Extracted data ->
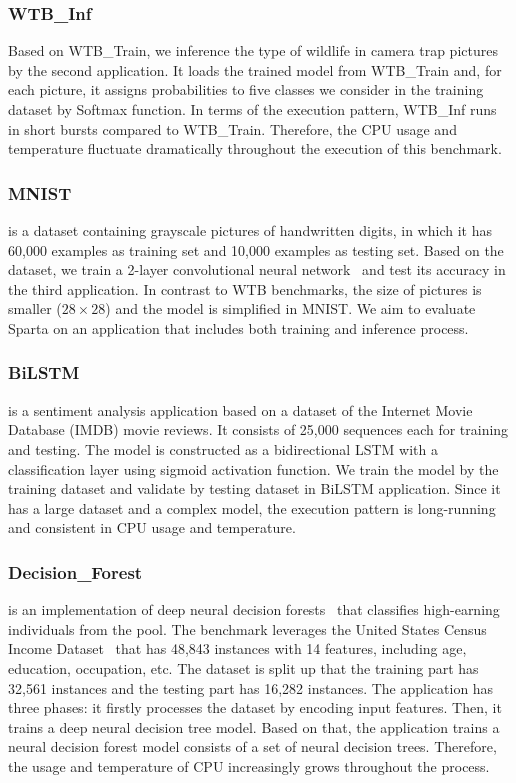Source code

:\subsubsection{WTB\_Inf}

Based on WTB\_Train, we inference the type of wildlife in camera trap pictures by the second application. It loads the trained model from WTB\_Train and, for each picture, it assigns probabilities to five classes we consider in the training dataset by Softmax function. In terms of the execution pattern, WTB\_Inf runs in short bursts compared to WTB\_Train. Therefore, the CPU usage and temperature fluctuate dramatically throughout the execution of this benchmark.

\subsubsection{MNIST}

 is a dataset containing grayscale pictures of handwritten digits, in which it has 60,000 examples as training set and 10,000 examples as testing set. Based on the dataset, we train a 2-layer convolutional neural network~\cite{ref:MNIST} and test its accuracy in the third application. In contrast to WTB benchmarks, the size of pictures is smaller ($28 \times 28$) and the model is simplified in MNIST. We aim to evaluate Sparta on an application that includes both training and inference process. 

\subsubsection{BiLSTM} is a sentiment analysis application based on a dataset of the Internet Movie Database (IMDB) movie reviews. It consists of 25,000 sequences each for training and testing. The model is constructed as a bidirectional LSTM with a classification layer using sigmoid activation function. We train the model by the training dataset and validate by testing dataset in BiLSTM application. Since it has a large dataset and a complex model, the execution pattern is long-running and consistent in CPU usage and temperature.


\subsubsection{Decision\_Forest} is an implementation of deep neural decision forests~\cite{ref:decision_forest} that classifies high-earning individuals from the pool. The benchmark leverages the United States Census Income Dataset~\cite{ref:uci} that has 48,843 instances with 14 features, including age, education, occupation, etc. The dataset is split up that the training part has 32,561 instances and the testing part has 16,282 instances. The application has three phases: it firstly processes the dataset by encoding input features. Then, it trains a deep neural decision tree model. Based on that, the application trains a neural decision forest model consists of a set of neural decision trees. Therefore, the usage and temperature of CPU increasingly grows throughout the process.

What is required ->
Each line in the records above with "MNIST" must be returned.

Task result ->
\subsubsection{MNIST}
 is a dataset containing grayscale pictures of handwritten digits, in which it has 60,000 examples as training set and 10,000 examples as testing set. Based on the dataset, we train a 2-layer convolutional neural network~\cite{ref:MNIST} and test its accuracy in the third application. In contrast to WTB benchmarks, the size of pictures is smaller ($28 \times 28$) and the model is simplified in MNIST. We aim to evaluate Sparta on an application that includes both training and inference process. 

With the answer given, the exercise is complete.